Next to the most popular fruit—apples—kids get a lot of their fruit from juices. Consumer Reports says fruit juices aren’t the best choice because they have less fiber and more calories and sugar than fruit. So here are Consumer Reports' tips for getting your kids to eat more whole fruit.
One, let them pick. Whether it’s at the store or during a trip to a farmers market, children are more likely to try something new if they choose it themselves.
Two, make it irresistible. Pack fruit in an interesting way—sliced and packed in a cute container or served kebab-style! And kids are more likely to try a new fruit when it’s with something they already enjoy, so it’s a good idea to mix it up, especially if they like one fruit over another. Combine bananas with blueberries or apples with pears.
Three, smooth moves. Fruit is so much more fun in a fresh smoothie made with low-fat or fat-free milk or plain yogurt. And there’s an added benefit to eating blended fruits. Smoothies are better than drinking juice because you get the fiber that’s in the fruit.
Four, a good rule is “fruit first.” Before allowing candy, chips, or other less-than-healthy snacks, urge kids to have some fruit first.

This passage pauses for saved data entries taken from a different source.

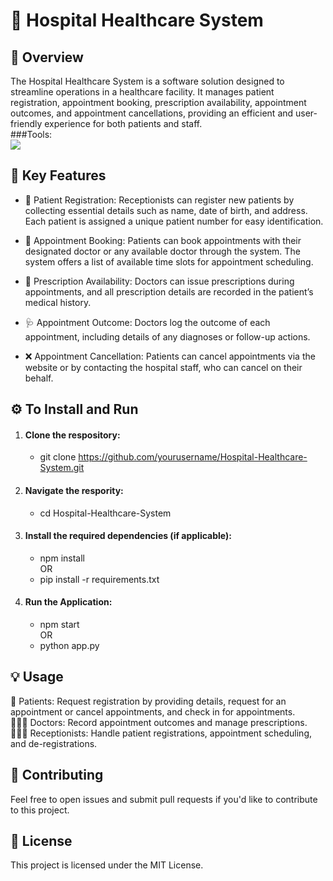 # 🏥 Hospital Healthcare System
## 📝 Overview
The Hospital Healthcare System is a software solution designed to streamline operations in a healthcare facility. It manages patient registration, appointment booking, prescription availability, appointment outcomes, and appointment cancellations, providing an efficient and user-friendly experience for both patients and staff. <br>
         ###Tools: <br>
         [![](https://skillicons.dev/icons?i=py,mysql&perline=12)]()
         

## 🚀 Key Features
- 📝 Patient Registration: Receptionists can register new patients by collecting essential details such as name, date of birth, and address. Each patient is assigned a unique patient number for easy identification.

- 📅 Appointment Booking: Patients can book appointments with their designated doctor or any available doctor through the system. The system offers a list of available time slots for appointment scheduling.

- 💊 Prescription Availability: Doctors can issue prescriptions during appointments, and all prescription details are recorded in the patient’s medical history.

- 🩺 Appointment Outcome: Doctors log the outcome of each appointment, including details of any diagnoses or follow-up actions.

- ❌ Appointment Cancellation: Patients can cancel appointments via the website or by contacting the hospital staff, who can cancel on their behalf.

## ⚙️  To Install and Run
1. #### Clone the respository:
   - git clone https://github.com/yourusername/Hospital-Healthcare-System.git
2. #### Navigate the respority:
   - cd Hospital-Healthcare-System
3. #### Install the required dependencies (if applicable):
   - npm install <br>
   OR <br>
   - pip install -r requirements.txt <br>
4. #### Run the Application:
   - npm start <br>
   OR <br>
   - python app.py

## 💡 Usage
👤 Patients: Request registration by providing details, request for an appointment or cancel appointments, and check in for appointments.<br>
👩🏽‍⚕️ Doctors: Record appointment outcomes and manage prescriptions.<br>
👩🏽‍💻 Receptionists: Handle patient registrations, appointment scheduling, and de-registrations.

## 🤝 Contributing
Feel free to open issues and submit pull requests if you'd like to contribute to this project.

## 📝 License
This project is licensed under the MIT License.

Chances are the urge for the unhealthy snack will subside.
When friends come over, it’s a good idea to put out bowls of fruit. If you serve clementines or some cut-up peaches, your guests will gobble those up and forget about anything else.
And maybe the most important way to get more fruit in your child’s diet? Set an example yourself.
How much fruit should our children be getting? Consumer Reports says those under 4 should eat one cup per day. For children 4 to 13, a cup and a half per day is ideal and kids 14 to 18 should have two cups of fruit per day.